When a stalled project keeps calling you and you keep flinching, run this:

Step 1: Photograph It Before You Touch It

Walk up to the project with your phone. Take three to six photos from different angles. Don't fix anything yet. Don't tidy up. Just document the current state, including the chaos.

Why? Because you're about to disturb it, and the way it currently sits is a record of where past-you left off. The dried glue line, the cleat clamped where you forgot it was, the pencil mark on the underside — those are clues. Photographing the scene preserves the evidence.

Bonus: looking at the photos on your phone (instead of staring at the bench) shifts your brain into observation mode, which is much less anxious than decision mode.

Step 2: Write Down What You See

Get a piece of paper. (Or your phone notes app. We're not picky.) Write a short list:

  • What's done
  • What's clearly in progress
  • What looks unresolved
  • What's wrong (if anything) that you'll need to fix or work around

Three to ten bullet points. Don't try to make them pretty. The goal isn't a project plan; the goal is to externalize the fog. Once it's on paper, it stops being a vague cloud of dread and starts being a list of items, which your brain can handle.

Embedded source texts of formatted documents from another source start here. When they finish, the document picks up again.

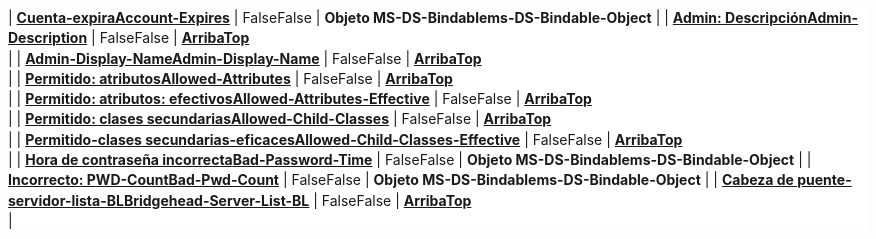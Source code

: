 | [<span data-ttu-id="76a28-149">**Cuenta-expira**</span><span class="sxs-lookup"><span data-stu-id="76a28-149">**Account-Expires**</span></span>](a-accountexpires.md)                                                    | <span data-ttu-id="76a28-150">False</span><span class="sxs-lookup"><span data-stu-id="76a28-150">False</span></span>     | <span data-ttu-id="76a28-151">**Objeto MS-DS-Bindable**</span><span class="sxs-lookup"><span data-stu-id="76a28-151">**ms-DS-Bindable-Object**</span></span>                                                                    |
| [<span data-ttu-id="76a28-152">**Admin: Descripción**</span><span class="sxs-lookup"><span data-stu-id="76a28-152">**Admin-Description**</span></span>](a-admindescription.md)                                                | <span data-ttu-id="76a28-153">False</span><span class="sxs-lookup"><span data-stu-id="76a28-153">False</span></span>     | [<span data-ttu-id="76a28-154">**Arriba**</span><span class="sxs-lookup"><span data-stu-id="76a28-154">**Top**</span></span>](c-top.md)<br/>                                                              |
| [<span data-ttu-id="76a28-155">**Admin-Display-Name**</span><span class="sxs-lookup"><span data-stu-id="76a28-155">**Admin-Display-Name**</span></span>](a-admindisplayname.md)                                               | <span data-ttu-id="76a28-156">False</span><span class="sxs-lookup"><span data-stu-id="76a28-156">False</span></span>     | [<span data-ttu-id="76a28-157">**Arriba**</span><span class="sxs-lookup"><span data-stu-id="76a28-157">**Top**</span></span>](c-top.md)<br/>                                                              |
| [<span data-ttu-id="76a28-158">**Permitido: atributos**</span><span class="sxs-lookup"><span data-stu-id="76a28-158">**Allowed-Attributes**</span></span>](a-allowedattributes.md)                                              | <span data-ttu-id="76a28-159">False</span><span class="sxs-lookup"><span data-stu-id="76a28-159">False</span></span>     | [<span data-ttu-id="76a28-160">**Arriba**</span><span class="sxs-lookup"><span data-stu-id="76a28-160">**Top**</span></span>](c-top.md)<br/>                                                              |
| [<span data-ttu-id="76a28-161">**Permitido: atributos: efectivos**</span><span class="sxs-lookup"><span data-stu-id="76a28-161">**Allowed-Attributes-Effective**</span></span>](a-allowedattributeseffective.md)                           | <span data-ttu-id="76a28-162">False</span><span class="sxs-lookup"><span data-stu-id="76a28-162">False</span></span>     | [<span data-ttu-id="76a28-163">**Arriba**</span><span class="sxs-lookup"><span data-stu-id="76a28-163">**Top**</span></span>](c-top.md)<br/>                                                              |
| [<span data-ttu-id="76a28-164">**Permitido: clases secundarias**</span><span class="sxs-lookup"><span data-stu-id="76a28-164">**Allowed-Child-Classes**</span></span>](a-allowedchildclasses.md)                                         | <span data-ttu-id="76a28-165">False</span><span class="sxs-lookup"><span data-stu-id="76a28-165">False</span></span>     | [<span data-ttu-id="76a28-166">**Arriba**</span><span class="sxs-lookup"><span data-stu-id="76a28-166">**Top**</span></span>](c-top.md)<br/>                                                              |
| [<span data-ttu-id="76a28-167">**Permitido-clases secundarias-eficaces**</span><span class="sxs-lookup"><span data-stu-id="76a28-167">**Allowed-Child-Classes-Effective**</span></span>](a-allowedchildclasseseffective.md)                      | <span data-ttu-id="76a28-168">False</span><span class="sxs-lookup"><span data-stu-id="76a28-168">False</span></span>     | [<span data-ttu-id="76a28-169">**Arriba**</span><span class="sxs-lookup"><span data-stu-id="76a28-169">**Top**</span></span>](c-top.md)<br/>                                                              |
| [<span data-ttu-id="76a28-170">**Hora de contraseña incorrecta**</span><span class="sxs-lookup"><span data-stu-id="76a28-170">**Bad-Password-Time**</span></span>](a-badpasswordtime.md)                                                 | <span data-ttu-id="76a28-171">False</span><span class="sxs-lookup"><span data-stu-id="76a28-171">False</span></span>     | <span data-ttu-id="76a28-172">**Objeto MS-DS-Bindable**</span><span class="sxs-lookup"><span data-stu-id="76a28-172">**ms-DS-Bindable-Object**</span></span>                                                                    |
| [<span data-ttu-id="76a28-173">**Incorrecto: PWD-Count**</span><span class="sxs-lookup"><span data-stu-id="76a28-173">**Bad-Pwd-Count**</span></span>](a-badpwdcount.md)                                                         | <span data-ttu-id="76a28-174">False</span><span class="sxs-lookup"><span data-stu-id="76a28-174">False</span></span>     | <span data-ttu-id="76a28-175">**Objeto MS-DS-Bindable**</span><span class="sxs-lookup"><span data-stu-id="76a28-175">**ms-DS-Bindable-Object**</span></span>                                                                    |
| [<span data-ttu-id="76a28-176">**Cabeza de puente-servidor-lista-BL**</span><span class="sxs-lookup"><span data-stu-id="76a28-176">**Bridgehead-Server-List-BL**</span></span>](a-bridgeheadserverlistbl.md)                                  | <span data-ttu-id="76a28-177">False</span><span class="sxs-lookup"><span data-stu-id="76a28-177">False</span></span>     | [<span data-ttu-id="76a28-178">**Arriba**</span><span class="sxs-lookup"><span data-stu-id="76a28-178">**Top**</span></span>](c-top.md)<br/>                                                              |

Step 3: Pick One Next Action — The Smallest Possible One

Look at your list. Find the smallest, most concrete thing that would move the project forward. Not "finish the drawer." Not "get back into it." Something like:

  • "Sand the inside of the box"
  • "Cut the second leg to length"
  • "Apply one coat of finish to the back panel"
  • "Drill the four pilot holes I marked last time"

Write *that one action* on a sticky note. Stick it on the project. That's your only job for the next session. You are explicitly not committing to anything beyond that.

Step 4: Do the One Thing — Then Stop

Next time you walk into the shop, do the one thing on the sticky. When it's done, you have two options, both of them legal:

  • Option A: Keep going. The dopamine of completion will often hand you momentum, and you'll find yourself wanting to do the next thing. Great. Ride it.
  • Option B: Stop right there. You did the thing. The project is now further along than it was. Write a new sticky for next time. Walk out clean.

Both of those are wins. Don't let your inner critic tell you that stopping after one task means you didn't "really" work on it. You did. You moved the rock. That's the whole game.

Why This Works

It works because it converts an emotional problem into a logistics problem. Your brain is bad at the emotional problem ("face the shame of the unfinished thing"). It is much, much better at the logistics problem ("sand the inside of the box").

It also works because it's kind. The protocol does not ask you to commit to finishing the project, today or ever. It asks you to do one small thing and then walk away with your head held high. That's a contract your brain can actually sign.

A Note on the Projects You're Not Going to Restart

Some stalled projects don't need a restart protocol. They need a release. If a project has been sitting for months and every restart attempt makes you feel worse, it might be telling you something.

Run the practice from The Half-Finished Manifesto: label it Active, Resting, or Release. If it's Release, let it go. Salvage what you can. Use the wood for kindling, the hardware for a future project, the bench space for whatever comes next.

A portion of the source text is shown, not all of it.